Wrong choice = black screens or poor performance.
Audio
- Disabling audio:
- Saves CPU and RAM
- Useful for server VMs
- Advanced Use Case: Passthrough Audio: In some hypervisors (Type 1), it's possible to dedicate a physical sound card to a specific VM, bypassing the host entirely, though this is highly platform-dependent.
Network
- Network adapters behave like virtual NICs
- Mode (NAT, Bridged, Host-Only) defines how the VM talks to the world
- Covered fully in the next session
6. Lab Exercises: What You Are Learning
Each lab task maps directly to real admin skills:
Resource Tuning
You learn:
- Capacity planning
- Performance trade-offs
- Host vs guest resource management
Adding Storage
You learn:
- Disk provisioning
- Storage expansion without downtime (enterprise reality)

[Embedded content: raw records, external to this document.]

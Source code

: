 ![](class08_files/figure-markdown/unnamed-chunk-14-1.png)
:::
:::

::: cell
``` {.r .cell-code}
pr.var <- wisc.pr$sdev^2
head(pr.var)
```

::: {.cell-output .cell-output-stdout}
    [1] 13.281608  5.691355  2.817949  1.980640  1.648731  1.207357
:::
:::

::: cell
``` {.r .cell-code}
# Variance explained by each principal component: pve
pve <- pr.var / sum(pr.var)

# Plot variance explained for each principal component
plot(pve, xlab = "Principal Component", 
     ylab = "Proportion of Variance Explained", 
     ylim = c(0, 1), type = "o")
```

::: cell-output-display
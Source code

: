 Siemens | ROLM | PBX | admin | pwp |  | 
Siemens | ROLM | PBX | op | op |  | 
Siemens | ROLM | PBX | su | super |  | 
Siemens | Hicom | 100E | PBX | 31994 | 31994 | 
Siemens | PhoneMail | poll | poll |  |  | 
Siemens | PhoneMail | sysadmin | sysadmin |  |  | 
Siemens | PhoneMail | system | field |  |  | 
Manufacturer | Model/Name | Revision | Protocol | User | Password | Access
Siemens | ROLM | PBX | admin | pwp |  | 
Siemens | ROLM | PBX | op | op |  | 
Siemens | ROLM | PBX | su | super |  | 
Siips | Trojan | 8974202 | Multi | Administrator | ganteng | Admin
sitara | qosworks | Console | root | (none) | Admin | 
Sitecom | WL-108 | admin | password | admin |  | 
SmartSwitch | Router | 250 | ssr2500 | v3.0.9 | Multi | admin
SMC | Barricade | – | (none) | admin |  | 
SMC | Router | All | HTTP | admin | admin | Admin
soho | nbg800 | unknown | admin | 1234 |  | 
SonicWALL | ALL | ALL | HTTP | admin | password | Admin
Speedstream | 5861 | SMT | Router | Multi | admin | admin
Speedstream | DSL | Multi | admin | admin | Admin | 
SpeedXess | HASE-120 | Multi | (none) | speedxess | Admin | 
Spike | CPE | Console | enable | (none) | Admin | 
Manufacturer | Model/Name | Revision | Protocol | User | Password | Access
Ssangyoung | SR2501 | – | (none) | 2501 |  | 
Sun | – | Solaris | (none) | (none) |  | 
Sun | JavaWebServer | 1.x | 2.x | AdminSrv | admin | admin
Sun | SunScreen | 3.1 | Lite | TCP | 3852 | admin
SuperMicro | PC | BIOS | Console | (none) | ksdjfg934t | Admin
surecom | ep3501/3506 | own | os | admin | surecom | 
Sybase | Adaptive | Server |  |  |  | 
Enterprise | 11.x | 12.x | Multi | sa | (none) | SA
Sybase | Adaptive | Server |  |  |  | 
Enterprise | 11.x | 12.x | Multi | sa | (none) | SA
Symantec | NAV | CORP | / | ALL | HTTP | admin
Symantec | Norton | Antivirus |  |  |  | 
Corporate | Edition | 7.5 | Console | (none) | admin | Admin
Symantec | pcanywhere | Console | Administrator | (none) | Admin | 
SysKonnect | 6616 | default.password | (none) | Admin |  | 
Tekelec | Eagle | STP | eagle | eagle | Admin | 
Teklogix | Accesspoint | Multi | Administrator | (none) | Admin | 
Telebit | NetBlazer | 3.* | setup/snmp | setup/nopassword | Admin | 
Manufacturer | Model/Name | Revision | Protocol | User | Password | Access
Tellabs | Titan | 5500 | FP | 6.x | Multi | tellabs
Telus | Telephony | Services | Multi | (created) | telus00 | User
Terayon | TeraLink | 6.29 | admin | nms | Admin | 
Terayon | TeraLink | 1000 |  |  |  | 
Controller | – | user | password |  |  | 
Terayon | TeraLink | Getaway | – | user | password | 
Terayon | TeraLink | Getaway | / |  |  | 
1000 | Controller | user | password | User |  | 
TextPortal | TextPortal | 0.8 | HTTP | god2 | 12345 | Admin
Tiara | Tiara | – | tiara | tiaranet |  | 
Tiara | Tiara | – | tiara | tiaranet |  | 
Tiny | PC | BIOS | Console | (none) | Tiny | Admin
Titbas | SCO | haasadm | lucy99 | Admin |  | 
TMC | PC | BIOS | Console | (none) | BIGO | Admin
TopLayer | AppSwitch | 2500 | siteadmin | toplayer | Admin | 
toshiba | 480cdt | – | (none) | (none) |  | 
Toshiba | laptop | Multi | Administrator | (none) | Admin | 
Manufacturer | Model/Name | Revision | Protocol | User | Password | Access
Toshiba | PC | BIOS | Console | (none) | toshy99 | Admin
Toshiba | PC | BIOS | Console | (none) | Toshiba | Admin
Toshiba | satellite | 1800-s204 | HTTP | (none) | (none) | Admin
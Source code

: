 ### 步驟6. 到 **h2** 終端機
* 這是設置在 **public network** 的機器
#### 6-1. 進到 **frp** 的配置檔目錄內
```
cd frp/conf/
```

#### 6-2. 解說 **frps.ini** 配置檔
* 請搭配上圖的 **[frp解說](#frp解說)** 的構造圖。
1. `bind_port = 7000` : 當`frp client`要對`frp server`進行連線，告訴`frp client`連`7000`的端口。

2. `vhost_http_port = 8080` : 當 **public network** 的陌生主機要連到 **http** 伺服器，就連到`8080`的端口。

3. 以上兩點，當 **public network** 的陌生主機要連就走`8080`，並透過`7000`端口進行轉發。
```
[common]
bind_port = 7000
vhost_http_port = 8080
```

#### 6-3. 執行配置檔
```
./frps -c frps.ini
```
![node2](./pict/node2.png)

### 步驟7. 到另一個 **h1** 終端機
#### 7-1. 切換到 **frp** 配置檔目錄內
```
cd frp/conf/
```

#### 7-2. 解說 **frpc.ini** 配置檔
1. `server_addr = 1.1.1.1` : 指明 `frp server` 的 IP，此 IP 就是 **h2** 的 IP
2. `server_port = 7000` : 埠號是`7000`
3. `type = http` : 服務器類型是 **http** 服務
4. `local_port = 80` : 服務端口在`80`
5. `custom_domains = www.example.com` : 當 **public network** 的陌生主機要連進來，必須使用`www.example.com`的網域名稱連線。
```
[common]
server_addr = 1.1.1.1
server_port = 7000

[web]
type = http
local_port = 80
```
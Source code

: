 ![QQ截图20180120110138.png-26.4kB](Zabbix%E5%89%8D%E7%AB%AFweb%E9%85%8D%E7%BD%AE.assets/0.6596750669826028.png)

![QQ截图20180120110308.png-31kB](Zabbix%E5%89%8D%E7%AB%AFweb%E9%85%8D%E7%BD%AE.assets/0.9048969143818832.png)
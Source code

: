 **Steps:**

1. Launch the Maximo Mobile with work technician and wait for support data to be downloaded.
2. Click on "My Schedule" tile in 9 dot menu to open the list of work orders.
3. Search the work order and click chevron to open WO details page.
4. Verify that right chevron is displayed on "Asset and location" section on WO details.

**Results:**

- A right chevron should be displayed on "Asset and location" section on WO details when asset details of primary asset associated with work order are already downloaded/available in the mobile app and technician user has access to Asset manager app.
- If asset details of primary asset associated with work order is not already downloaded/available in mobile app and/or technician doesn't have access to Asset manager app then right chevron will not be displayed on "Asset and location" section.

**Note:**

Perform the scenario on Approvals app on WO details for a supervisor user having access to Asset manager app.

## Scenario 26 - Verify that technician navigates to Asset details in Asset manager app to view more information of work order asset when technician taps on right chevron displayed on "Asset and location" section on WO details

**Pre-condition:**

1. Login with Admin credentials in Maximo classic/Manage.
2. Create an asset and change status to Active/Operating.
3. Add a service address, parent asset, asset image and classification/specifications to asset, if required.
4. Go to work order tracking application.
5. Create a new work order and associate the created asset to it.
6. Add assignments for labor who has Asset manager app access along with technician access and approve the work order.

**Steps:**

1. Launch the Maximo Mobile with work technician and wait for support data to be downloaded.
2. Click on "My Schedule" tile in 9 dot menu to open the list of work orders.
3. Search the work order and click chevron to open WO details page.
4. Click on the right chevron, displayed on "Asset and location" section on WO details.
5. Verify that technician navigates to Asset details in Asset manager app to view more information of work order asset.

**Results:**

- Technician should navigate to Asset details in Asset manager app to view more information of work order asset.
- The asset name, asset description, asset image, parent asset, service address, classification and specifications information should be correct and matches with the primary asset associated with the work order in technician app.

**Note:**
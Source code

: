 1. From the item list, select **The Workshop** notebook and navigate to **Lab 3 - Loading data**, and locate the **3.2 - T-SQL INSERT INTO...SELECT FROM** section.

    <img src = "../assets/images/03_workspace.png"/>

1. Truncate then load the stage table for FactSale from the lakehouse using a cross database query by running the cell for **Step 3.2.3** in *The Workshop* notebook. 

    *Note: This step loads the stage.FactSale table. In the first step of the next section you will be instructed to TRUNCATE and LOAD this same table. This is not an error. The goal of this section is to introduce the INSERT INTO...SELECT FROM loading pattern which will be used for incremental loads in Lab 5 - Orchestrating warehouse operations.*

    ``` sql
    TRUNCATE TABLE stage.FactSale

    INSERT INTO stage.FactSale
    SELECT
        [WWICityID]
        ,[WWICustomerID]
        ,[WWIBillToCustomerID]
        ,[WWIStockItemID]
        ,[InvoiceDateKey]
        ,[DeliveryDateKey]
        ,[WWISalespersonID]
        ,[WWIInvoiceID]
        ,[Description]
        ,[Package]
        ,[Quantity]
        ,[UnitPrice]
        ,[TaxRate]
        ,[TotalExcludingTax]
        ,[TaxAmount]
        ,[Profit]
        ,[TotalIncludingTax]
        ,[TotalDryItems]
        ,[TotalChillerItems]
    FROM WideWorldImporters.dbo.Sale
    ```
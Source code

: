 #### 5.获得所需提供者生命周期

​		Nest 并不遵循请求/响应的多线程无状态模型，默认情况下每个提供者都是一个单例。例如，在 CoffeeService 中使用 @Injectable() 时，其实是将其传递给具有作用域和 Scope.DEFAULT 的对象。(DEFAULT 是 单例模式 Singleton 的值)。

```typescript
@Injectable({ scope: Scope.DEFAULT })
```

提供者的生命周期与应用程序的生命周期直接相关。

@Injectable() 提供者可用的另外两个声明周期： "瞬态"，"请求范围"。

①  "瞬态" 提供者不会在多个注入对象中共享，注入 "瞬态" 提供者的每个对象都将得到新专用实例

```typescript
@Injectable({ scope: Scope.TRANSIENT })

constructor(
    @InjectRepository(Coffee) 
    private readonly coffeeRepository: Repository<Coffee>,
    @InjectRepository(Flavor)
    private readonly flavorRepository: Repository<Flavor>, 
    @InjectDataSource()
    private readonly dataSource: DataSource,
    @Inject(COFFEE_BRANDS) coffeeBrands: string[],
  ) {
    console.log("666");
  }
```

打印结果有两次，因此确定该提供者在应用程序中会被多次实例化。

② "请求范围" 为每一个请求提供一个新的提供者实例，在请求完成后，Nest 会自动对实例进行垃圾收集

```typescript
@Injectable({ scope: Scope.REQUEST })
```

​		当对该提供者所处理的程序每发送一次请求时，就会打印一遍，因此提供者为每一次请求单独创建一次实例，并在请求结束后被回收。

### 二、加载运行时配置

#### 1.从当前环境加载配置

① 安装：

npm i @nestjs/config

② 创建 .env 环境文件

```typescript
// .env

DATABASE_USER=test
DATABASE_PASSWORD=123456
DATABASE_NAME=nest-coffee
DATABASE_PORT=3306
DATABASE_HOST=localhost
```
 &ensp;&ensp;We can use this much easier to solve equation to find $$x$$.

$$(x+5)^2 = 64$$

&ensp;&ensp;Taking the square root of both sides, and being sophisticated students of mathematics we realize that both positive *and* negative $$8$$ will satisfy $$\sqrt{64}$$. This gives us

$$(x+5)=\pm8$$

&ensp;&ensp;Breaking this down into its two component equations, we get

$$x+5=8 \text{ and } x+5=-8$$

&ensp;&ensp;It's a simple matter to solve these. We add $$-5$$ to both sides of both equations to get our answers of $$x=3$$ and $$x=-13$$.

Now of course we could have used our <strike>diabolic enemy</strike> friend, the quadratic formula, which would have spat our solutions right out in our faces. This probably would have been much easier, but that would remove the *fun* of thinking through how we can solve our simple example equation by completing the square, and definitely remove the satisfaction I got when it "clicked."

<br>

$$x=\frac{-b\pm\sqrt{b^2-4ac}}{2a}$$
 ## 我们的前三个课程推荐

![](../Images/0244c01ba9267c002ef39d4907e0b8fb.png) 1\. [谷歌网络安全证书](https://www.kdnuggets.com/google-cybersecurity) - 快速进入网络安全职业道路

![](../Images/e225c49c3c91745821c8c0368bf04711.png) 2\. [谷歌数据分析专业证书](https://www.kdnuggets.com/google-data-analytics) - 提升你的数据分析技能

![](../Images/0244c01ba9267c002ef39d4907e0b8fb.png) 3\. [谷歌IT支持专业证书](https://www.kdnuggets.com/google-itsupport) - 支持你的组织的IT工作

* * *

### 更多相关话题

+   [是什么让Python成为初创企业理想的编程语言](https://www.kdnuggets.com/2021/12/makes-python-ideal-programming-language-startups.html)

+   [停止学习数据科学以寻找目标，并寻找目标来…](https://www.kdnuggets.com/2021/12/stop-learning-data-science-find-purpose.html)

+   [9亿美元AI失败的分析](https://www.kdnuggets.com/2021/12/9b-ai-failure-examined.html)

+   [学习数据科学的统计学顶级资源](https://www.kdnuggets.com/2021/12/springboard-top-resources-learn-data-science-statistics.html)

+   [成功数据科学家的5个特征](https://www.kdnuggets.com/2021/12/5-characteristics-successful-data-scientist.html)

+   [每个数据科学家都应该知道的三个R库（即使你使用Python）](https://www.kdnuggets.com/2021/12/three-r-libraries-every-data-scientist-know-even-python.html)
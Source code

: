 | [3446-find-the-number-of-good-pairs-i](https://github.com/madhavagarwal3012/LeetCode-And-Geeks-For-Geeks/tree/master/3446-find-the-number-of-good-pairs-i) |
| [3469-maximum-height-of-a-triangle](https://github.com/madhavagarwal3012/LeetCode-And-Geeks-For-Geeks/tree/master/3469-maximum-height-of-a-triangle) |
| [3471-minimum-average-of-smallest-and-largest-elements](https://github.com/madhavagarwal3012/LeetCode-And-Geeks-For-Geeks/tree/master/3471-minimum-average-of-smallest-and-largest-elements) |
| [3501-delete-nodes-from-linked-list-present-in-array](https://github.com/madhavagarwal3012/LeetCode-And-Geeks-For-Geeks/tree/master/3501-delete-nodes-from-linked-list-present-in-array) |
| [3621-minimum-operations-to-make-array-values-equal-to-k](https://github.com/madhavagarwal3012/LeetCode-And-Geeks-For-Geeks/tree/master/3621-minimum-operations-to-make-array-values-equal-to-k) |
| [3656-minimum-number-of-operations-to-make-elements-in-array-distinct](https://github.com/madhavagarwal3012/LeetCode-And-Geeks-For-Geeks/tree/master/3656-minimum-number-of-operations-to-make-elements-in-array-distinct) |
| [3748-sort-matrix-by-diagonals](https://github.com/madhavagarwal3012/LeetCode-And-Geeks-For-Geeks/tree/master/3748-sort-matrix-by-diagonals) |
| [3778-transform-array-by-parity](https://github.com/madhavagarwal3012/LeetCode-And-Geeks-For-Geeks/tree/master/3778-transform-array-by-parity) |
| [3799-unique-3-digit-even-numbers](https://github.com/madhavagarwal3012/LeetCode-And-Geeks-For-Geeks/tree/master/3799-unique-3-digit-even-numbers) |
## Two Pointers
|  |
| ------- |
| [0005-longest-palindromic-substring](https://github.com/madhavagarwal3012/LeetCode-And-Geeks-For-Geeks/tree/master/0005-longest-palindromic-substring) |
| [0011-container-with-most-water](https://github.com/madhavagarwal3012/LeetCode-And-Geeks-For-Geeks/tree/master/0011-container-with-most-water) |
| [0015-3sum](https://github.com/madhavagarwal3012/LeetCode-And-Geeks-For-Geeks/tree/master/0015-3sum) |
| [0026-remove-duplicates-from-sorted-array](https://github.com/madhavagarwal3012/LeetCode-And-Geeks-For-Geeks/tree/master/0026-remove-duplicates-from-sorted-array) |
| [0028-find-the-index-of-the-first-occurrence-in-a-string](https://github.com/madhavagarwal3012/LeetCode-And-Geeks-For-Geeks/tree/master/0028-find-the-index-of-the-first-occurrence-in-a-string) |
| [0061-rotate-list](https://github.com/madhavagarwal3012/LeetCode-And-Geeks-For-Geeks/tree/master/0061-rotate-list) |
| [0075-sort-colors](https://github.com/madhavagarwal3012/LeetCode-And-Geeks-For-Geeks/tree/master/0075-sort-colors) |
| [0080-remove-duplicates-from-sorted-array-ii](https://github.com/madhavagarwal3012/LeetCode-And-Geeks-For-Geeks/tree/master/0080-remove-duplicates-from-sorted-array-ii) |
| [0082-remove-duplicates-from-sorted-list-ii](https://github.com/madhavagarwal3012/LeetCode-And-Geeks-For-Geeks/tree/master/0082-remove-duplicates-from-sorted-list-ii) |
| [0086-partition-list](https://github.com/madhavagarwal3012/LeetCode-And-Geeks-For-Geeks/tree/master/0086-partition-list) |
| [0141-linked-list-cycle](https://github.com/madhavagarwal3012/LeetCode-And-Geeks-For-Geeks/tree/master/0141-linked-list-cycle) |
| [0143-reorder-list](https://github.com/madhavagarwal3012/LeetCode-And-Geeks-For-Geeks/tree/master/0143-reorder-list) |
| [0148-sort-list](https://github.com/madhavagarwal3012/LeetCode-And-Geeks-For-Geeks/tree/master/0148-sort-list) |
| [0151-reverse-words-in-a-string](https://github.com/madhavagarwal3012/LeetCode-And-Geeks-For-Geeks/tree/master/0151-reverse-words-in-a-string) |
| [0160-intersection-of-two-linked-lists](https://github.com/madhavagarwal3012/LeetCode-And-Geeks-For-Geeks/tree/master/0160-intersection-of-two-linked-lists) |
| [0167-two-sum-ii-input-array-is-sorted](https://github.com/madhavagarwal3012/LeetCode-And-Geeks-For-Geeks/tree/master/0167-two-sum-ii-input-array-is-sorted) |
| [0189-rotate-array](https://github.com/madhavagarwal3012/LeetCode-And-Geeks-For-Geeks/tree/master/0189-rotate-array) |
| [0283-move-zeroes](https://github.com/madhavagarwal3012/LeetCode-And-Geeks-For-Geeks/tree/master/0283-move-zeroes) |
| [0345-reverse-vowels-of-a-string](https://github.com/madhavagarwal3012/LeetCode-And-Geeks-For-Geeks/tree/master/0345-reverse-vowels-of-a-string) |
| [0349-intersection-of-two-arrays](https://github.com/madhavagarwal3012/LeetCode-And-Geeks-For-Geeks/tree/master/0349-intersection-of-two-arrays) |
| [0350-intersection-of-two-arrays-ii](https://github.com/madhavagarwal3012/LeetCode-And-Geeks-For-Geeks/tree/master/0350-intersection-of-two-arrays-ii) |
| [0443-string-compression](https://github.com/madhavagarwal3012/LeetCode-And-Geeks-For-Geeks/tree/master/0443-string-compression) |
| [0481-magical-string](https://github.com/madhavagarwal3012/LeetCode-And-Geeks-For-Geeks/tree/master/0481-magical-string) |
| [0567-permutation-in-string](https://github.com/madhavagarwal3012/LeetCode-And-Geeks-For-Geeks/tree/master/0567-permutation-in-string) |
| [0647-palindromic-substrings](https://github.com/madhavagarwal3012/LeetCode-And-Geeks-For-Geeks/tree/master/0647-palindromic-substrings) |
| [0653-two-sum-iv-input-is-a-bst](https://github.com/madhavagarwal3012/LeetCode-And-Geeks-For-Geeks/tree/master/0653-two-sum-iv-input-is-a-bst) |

- OS-level disk management
Disk Initialization
You practice:
- Identifying block devices
- Partitioning and formatting
- Filesystem mounting
This is exactly what sysadmins do on cloud VMs every day.
7. Final Thought
Virtual machines are not fake computers. They are software-defined hardware. Once you understand that, configuring VMs stops being clicking menus and starts being engineering.
Reflection & Further Research 🧭
Reflection Questions
- If snapshots depend on the original VM disk, what happens if that disk is deleted?
- Why do hypervisors warn administrators about long-lived snapshots?
- In what scenarios would reverting to a snapshot be dangerous rather than helpful?
- How does snapshot usage differ between test environments and production systems?
Further Research Topics
Learners may explore one or more of the following:
- Difference between full clone and linked clone
- How snapshot delta disks affect I/O performance
- Snapshot handling in different hypervisors (VirtualBox, VMware, Hyper-V)
- Why enterprise environments limit snapshot retention
- Relationship between snapshots, clones, and templates
Concept Bridge to Next Session
From Snapshots to Cloning
Snapshot
---------
One VM
One Timeline
Rollback-focused
Clone / Template
----------------
Multiple VMs
Independent Lifecycles
Scale-focused
Snapshots look backward. Clones and templates look forward.